• _Work order_
Tell how many lines in the listing below contain the word "éléments", giving the number alone.
Provided data START
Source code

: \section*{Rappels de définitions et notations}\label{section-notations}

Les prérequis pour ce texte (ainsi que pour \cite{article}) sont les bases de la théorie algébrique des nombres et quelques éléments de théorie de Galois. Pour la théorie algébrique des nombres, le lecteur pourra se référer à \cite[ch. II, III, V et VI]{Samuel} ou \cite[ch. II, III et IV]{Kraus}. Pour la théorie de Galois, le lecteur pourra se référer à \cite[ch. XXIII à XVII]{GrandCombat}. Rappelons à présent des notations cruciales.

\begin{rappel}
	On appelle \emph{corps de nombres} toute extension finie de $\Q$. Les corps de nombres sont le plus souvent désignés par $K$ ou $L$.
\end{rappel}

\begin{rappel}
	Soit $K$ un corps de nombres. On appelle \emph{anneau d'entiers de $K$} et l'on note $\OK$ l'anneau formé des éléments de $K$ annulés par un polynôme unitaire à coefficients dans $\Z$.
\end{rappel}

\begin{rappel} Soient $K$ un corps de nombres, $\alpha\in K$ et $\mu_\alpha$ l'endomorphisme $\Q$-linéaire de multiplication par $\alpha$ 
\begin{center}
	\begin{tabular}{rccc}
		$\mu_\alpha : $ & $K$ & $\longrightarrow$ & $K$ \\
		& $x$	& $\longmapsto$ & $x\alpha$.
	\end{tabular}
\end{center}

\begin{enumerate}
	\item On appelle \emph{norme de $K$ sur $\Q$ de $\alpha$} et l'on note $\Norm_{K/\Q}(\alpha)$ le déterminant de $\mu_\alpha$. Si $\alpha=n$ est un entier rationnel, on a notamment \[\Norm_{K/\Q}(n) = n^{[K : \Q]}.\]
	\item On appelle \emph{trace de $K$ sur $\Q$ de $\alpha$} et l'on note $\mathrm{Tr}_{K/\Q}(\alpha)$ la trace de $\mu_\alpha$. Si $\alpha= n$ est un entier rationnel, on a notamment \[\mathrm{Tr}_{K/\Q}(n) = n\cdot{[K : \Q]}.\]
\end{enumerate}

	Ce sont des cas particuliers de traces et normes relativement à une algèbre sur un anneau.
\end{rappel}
Provided data END
• _Task result_
2